Requirement: Beginning with the opening line, restate the following material exactly, up through the line that contains "3. **쿼리 최적화**".

Provided entries:
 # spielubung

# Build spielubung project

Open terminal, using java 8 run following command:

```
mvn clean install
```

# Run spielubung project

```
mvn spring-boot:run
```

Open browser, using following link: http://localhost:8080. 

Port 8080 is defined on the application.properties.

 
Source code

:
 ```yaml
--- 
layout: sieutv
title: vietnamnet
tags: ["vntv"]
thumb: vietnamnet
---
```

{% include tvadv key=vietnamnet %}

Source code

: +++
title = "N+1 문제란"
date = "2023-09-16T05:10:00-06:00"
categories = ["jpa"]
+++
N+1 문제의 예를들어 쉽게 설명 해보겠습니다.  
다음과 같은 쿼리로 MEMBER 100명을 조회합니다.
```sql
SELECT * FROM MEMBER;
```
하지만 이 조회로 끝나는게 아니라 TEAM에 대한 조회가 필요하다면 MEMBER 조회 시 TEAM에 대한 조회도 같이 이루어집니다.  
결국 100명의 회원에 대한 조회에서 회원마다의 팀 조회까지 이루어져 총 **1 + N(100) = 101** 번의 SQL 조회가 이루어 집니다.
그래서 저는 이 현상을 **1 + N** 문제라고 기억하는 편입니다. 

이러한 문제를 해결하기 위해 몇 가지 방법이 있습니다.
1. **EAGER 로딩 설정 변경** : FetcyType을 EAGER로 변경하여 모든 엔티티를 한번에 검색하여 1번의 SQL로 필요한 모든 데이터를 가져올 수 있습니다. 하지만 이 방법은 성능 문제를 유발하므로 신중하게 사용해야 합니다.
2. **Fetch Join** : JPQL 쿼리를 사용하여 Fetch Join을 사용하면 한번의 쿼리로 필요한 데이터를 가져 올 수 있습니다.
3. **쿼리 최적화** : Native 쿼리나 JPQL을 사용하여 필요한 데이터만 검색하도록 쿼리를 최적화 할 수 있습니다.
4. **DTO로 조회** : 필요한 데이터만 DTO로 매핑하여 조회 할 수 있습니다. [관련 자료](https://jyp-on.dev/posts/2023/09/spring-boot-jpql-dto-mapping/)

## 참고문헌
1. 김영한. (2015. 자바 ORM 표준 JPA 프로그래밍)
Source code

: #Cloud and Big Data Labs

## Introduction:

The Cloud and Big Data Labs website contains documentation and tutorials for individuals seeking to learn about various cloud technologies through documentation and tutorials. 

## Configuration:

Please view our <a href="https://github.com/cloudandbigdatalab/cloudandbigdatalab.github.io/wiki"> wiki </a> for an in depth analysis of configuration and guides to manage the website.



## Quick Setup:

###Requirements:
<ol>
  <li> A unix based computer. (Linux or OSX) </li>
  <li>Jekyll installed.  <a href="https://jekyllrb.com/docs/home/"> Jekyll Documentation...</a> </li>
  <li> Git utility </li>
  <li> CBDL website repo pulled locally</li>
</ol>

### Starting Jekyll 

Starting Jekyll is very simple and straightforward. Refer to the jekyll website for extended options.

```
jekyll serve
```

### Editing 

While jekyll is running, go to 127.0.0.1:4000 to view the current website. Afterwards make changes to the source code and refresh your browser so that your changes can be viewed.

Result of the exercise:
 # spielubung

# Build spielubung project

Open terminal, using java 8 run following command:

```
mvn clean install
```

# Run spielubung project

```
mvn spring-boot:run
```

Open browser, using following link: http://localhost:8080. 

Port 8080 is defined on the application.properties.

 
Source code

:
 ```yaml
--- 
layout: sieutv
title: vietnamnet
tags: ["vntv"]
thumb: vietnamnet
---
```

{% include tvadv key=vietnamnet %}

Source code

: +++
title = "N+1 문제란"
date = "2023-09-16T05:10:00-06:00"
categories = ["jpa"]
+++
N+1 문제의 예를들어 쉽게 설명 해보겠습니다.  
다음과 같은 쿼리로 MEMBER 100명을 조회합니다.
```sql
SELECT * FROM MEMBER;
```
하지만 이 조회로 끝나는게 아니라 TEAM에 대한 조회가 필요하다면 MEMBER 조회 시 TEAM에 대한 조회도 같이 이루어집니다.  
결국 100명의 회원에 대한 조회에서 회원마다의 팀 조회까지 이루어져 총 **1 + N(100) = 101** 번의 SQL 조회가 이루어 집니다.
그래서 저는 이 현상을 **1 + N** 문제라고 기억하는 편입니다. 

이러한 문제를 해결하기 위해 몇 가지 방법이 있습니다.
1. **EAGER 로딩 설정 변경** : FetcyType을 EAGER로 변경하여 모든 엔티티를 한번에 검색하여 1번의 SQL로 필요한 모든 데이터를 가져올 수 있습니다. 하지만 이 방법은 성능 문제를 유발하므로 신중하게 사용해야 합니다.
2. **Fetch Join** : JPQL 쿼리를 사용하여 Fetch Join을 사용하면 한번의 쿼리로 필요한 데이터를 가져 올 수 있습니다.
3. **쿼리 최적화** : Native 쿼리나 JPQL을 사용하여 필요한 데이터만 검색하도록 쿼리를 최적화 할 수 있습니다.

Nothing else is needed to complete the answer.